TASK DIRECTIONS
Nothing but the lines below from the first through the one with "1. **Get the data**" should appear, printed exactly; please leave pictures out.

INPUT
▼
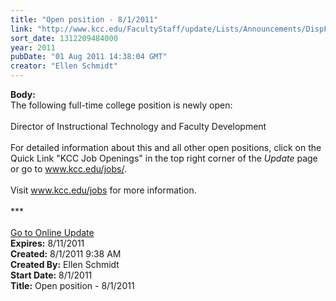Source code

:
 ```yaml
---
title: "Open position - 8/1/2011"
link: "http://www.kcc.edu/FacultyStaff/update/Lists/Announcements/DispForm.aspx?ID=392"
sort_date: 1312209484000
year: 2011
pubDate: "01 Aug 2011 14:38:04 GMT"
creator: "Ellen Schmidt"
---
```


<div><b>Body:</b> <div class="ExternalClass2C294F0ADA7B420985F116EC0D587D7A">
<div>The following full-time college position is newly open: </div>
<div><br />Director of Instructional Technology and Faculty Development</div>
<div> </div>
<div>For detailed information about this and all other open positions, click on the Quick Link &quot;KCC Job Openings&quot; in the top right corner of the <em>Update</em> page or go to <a href="/jobs">www.kcc.edu/jobs/</a>.</div>
<div><br />Visit <a href="/jobs">www.kcc.edu/jobs</a> for more information.</div>
<div> </div>
<div>***</div>
<div> </div>
<div><a href="/FacultyStaff/update/Pages/dailyupdate.aspx">Go to Online Update</a></div></div></div>
<div><b>Expires:</b> 8/11/2011</div>
<div><b>Created:</b> 8/1/2011 9:38 AM</div>
<div><b>Created By:</b> Ellen Schmidt</div>
<div><b>Start Date:</b> 8/1/2011</div>
<div><b>Title:</b> Open position - 8/1/2011</div>
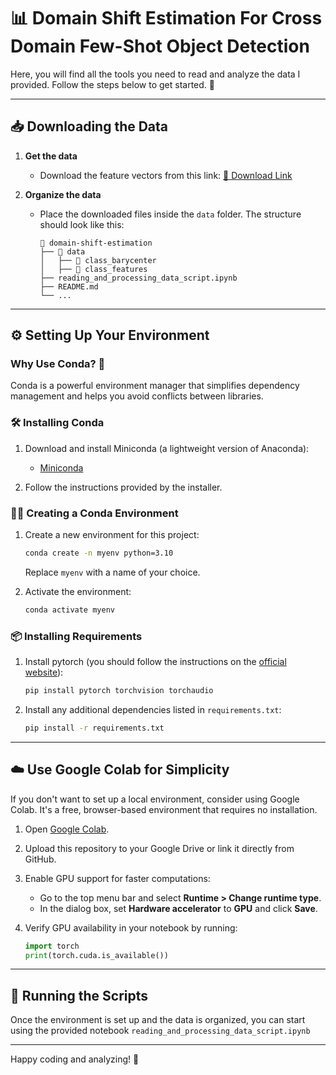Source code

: # 📊 Domain Shift Estimation For Cross Domain Few-Shot Object Detection

Here, you will find all the tools you need to read and analyze the data I provided. Follow the steps below to get
started. 🚀

---

## 📥 Downloading the Data

1. **Get the data**
    - Download the feature vectors from this link: [🔗 Download Link](https://drive.google.com/file/d/1r4YlRP4NZicWL4kf_6XBcj2PSNSlKaEL/view?usp=sharing)

2. **Organize the data**

    - Place the downloaded files inside the `data` folder. The structure should look like this:
      ```
      📂 domain-shift-estimation
      ├── 📂 data
      │   ├── 📂 class_barycenter
      │   ├── 📂 class_features
      ├── reading_and_processing_data_script.ipynb
      ├── README.md
      └── ...
      ```

---

## ⚙️ Setting Up Your Environment

### Why Use Conda? 🐍

Conda is a powerful environment manager that simplifies dependency management and helps you avoid conflicts between
libraries.

### 🛠 Installing Conda

1. Download and install Miniconda (a lightweight version of Anaconda):
    - [Miniconda](https://docs.anaconda.com/miniconda/)

2. Follow the instructions provided by the installer.

### 🧑‍🔬 Creating a Conda Environment

1. Create a new environment for this project:
   ```bash
   conda create -n myenv python=3.10
   ```
   Replace `myenv` with a name of your choice.

2. Activate the environment:
   ```bash
   conda activate myenv
   ```

### 📦 Installing Requirements

1. Install pytorch (you should follow the instructions on the [official website](https://pytorch.org/)):

   ```bash
   pip install pytorch torchvision torchaudio
   ```

2. Install any additional dependencies listed in `requirements.txt`:
   ```bash
   pip install -r requirements.txt
   ```

---

## ☁️ Use Google Colab for Simplicity

If you don't want to set up a local environment, consider using Google Colab. It's a free, browser-based environment
that requires no installation.

1. Open [Google Colab](https://colab.research.google.com/).
2. Upload this repository to your Google Drive or link it directly from GitHub.
3. Enable GPU support for faster computations:
    - Go to the top menu bar and select **Runtime > Change runtime type**.
    - In the dialog box, set **Hardware accelerator** to **GPU** and click **Save**.

4. Verify GPU availability in your notebook by running:
   ```python
   import torch
   print(torch.cuda.is_available())
   ```

---

## 🚀 Running the Scripts

Once the environment is set up and the data is organized, you can start using the provided notebook
`reading_and_processing_data_script.ipynb`

---
Happy coding and analyzing! 🎉



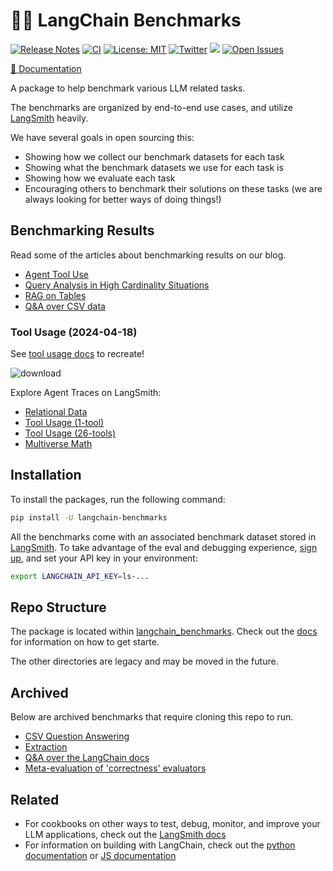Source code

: # 🦜💯 LangChain Benchmarks

[![Release Notes](https://img.shields.io/github/release/langchain-ai/langchain-benchmarks)](https://github.com/langchain-ai/langchain-benchmarks/releases)
[![CI](https://github.com/langchain-ai/langchain-benchmarks/actions/workflows/ci.yml/badge.svg)](https://github.com/langchain-ai/langchain-benchmarks/actions/workflows/ci.yml)
[![License: MIT](https://img.shields.io/badge/License-MIT-yellow.svg)](https://opensource.org/licenses/MIT)
[![Twitter](https://img.shields.io/twitter/url/https/twitter.com/langchainai.svg?style=social&label=Follow%20%40LangChainAI)](https://twitter.com/langchainai)
[![](https://dcbadge.vercel.app/api/server/6adMQxSpJS?compact=true&style=flat)](https://discord.gg/6adMQxSpJS)
[![Open Issues](https://img.shields.io/github/issues-raw/langchain-ai/langchain-benchmarks)](https://github.com/langchain-ai/langchain-benchmarks/issues)


[📖 Documentation](https://langchain-ai.github.io/langchain-benchmarks/index.html)

A package to help benchmark various LLM related tasks.

The benchmarks are organized by end-to-end use cases, and
utilize [LangSmith](https://smith.langchain.com/) heavily.

We have several goals in open sourcing this:

- Showing how we collect our benchmark datasets for each task
- Showing what the benchmark datasets we use for each task is
- Showing how we evaluate each task
- Encouraging others to benchmark their solutions on these tasks (we are always looking for better ways of doing things!)

## Benchmarking Results

Read some of the articles about benchmarking results on our blog.

* [Agent Tool Use](https://blog.langchain.dev/benchmarking-agent-tool-use/)
* [Query Analysis in High Cardinality Situations](https://blog.langchain.dev/high-cardinality/)
* [RAG on Tables](https://blog.langchain.dev/benchmarking-rag-on-tables/)
* [Q&A over CSV data](https://blog.langchain.dev/benchmarking-question-answering-over-csv-data/)


### Tool Usage (2024-04-18)

See [tool usage docs](https://langchain-ai.github.io/langchain-benchmarks/notebooks/tool_usage/benchmark_all_tasks.html) to recreate!

![download](https://github.com/langchain-ai/langchain-benchmarks/assets/3205522/0da33de8-e03f-49cf-bd48-e9ff945828a9)

Explore Agent Traces on LangSmith:

* [Relational Data](https://smith.langchain.com/public/22721064-dcf6-4e42-be65-e7c46e6835e7/d)
* [Tool Usage (1-tool)](https://smith.langchain.com/public/ac23cb40-e392-471f-b129-a893a77b6f62/d)
* [Tool Usage (26-tools)](https://smith.langchain.com/public/366bddca-62b3-4b6e-849b-a478abab73db/d)
* [Multiverse Math](https://smith.langchain.com/public/983faff2-54b9-4875-9bf2-c16913e7d489/d)

## Installation

To install the packages, run the following command:

```bash
pip install -U langchain-benchmarks
```

All the benchmarks come with an associated benchmark dataset stored in [LangSmith](https://smith.langchain.com). To take advantage of the eval and debugging experience, [sign up](https://smith.langchain.com), and set your API key in your environment:

```bash
export LANGCHAIN_API_KEY=ls-...
```

## Repo Structure

The package is located within [langchain_benchmarks](./langchain_benchmarks/). Check out the [docs](https://langchain-ai.github.io/langchain-benchmarks/index.html) for information on how to get starte.

The other directories are legacy and may be moved in the future.


## Archived

Below are archived benchmarks that require cloning this repo to run.

- [CSV Question Answering](https://github.com/langchain-ai/langchain-benchmarks/tree/main/archived/csv-qa)
- [Extraction](https://github.com/langchain-ai/langchain-benchmarks/tree/main/archived/extraction)
- [Q&A over the LangChain docs](https://github.com/langchain-ai/langchain-benchmarks/tree/main/archived/langchain-docs-benchmarking)
- [Meta-evaluation of 'correctness' evaluators](https://github.com/langchain-ai/langchain-benchmarks/tree/main/archived/meta-evals)


## Related

- For cookbooks on other ways to test, debug, monitor, and improve your LLM applications, check out the [LangSmith docs](https://docs.smith.langchain.com/)
- For information on building with LangChain, check out the [python documentation](https://python.langchain.com/docs/get_started/introduction) or [JS documentation](https://js.langchain.com/docs/get_started/introduction)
▲
TASK RESULT
Source code

:
 ```yaml
---
title: "Open position - 8/1/2011"
link: "http://www.kcc.edu/FacultyStaff/update/Lists/Announcements/DispForm.aspx?ID=392"
sort_date: 1312209484000
year: 2011
pubDate: "01 Aug 2011 14:38:04 GMT"
creator: "Ellen Schmidt"
---
```


<div><b>Body:</b> <div class="ExternalClass2C294F0ADA7B420985F116EC0D587D7A">
<div>The following full-time college position is newly open: </div>
<div><br />Director of Instructional Technology and Faculty Development</div>
<div> </div>
<div>For detailed information about this and all other open positions, click on the Quick Link &quot;KCC Job Openings&quot; in the top right corner of the <em>Update</em> page or go to <a href="/jobs">www.kcc.edu/jobs/</a>.</div>
<div><br />Visit <a href="/jobs">www.kcc.edu/jobs</a> for more information.</div>
<div> </div>
<div>***</div>
<div> </div>
<div><a href="/FacultyStaff/update/Pages/dailyupdate.aspx">Go to Online Update</a></div></div></div>
<div><b>Expires:</b> 8/11/2011</div>
<div><b>Created:</b> 8/1/2011 9:38 AM</div>
<div><b>Created By:</b> Ellen Schmidt</div>
<div><b>Start Date:</b> 8/1/2011</div>
<div><b>Title:</b> Open position - 8/1/2011</div>
Source code

: # 📊 Domain Shift Estimation For Cross Domain Few-Shot Object Detection

Here, you will find all the tools you need to read and analyze the data I provided. Follow the steps below to get
started. 🚀

---

## 📥 Downloading the Data

1. **Get the data**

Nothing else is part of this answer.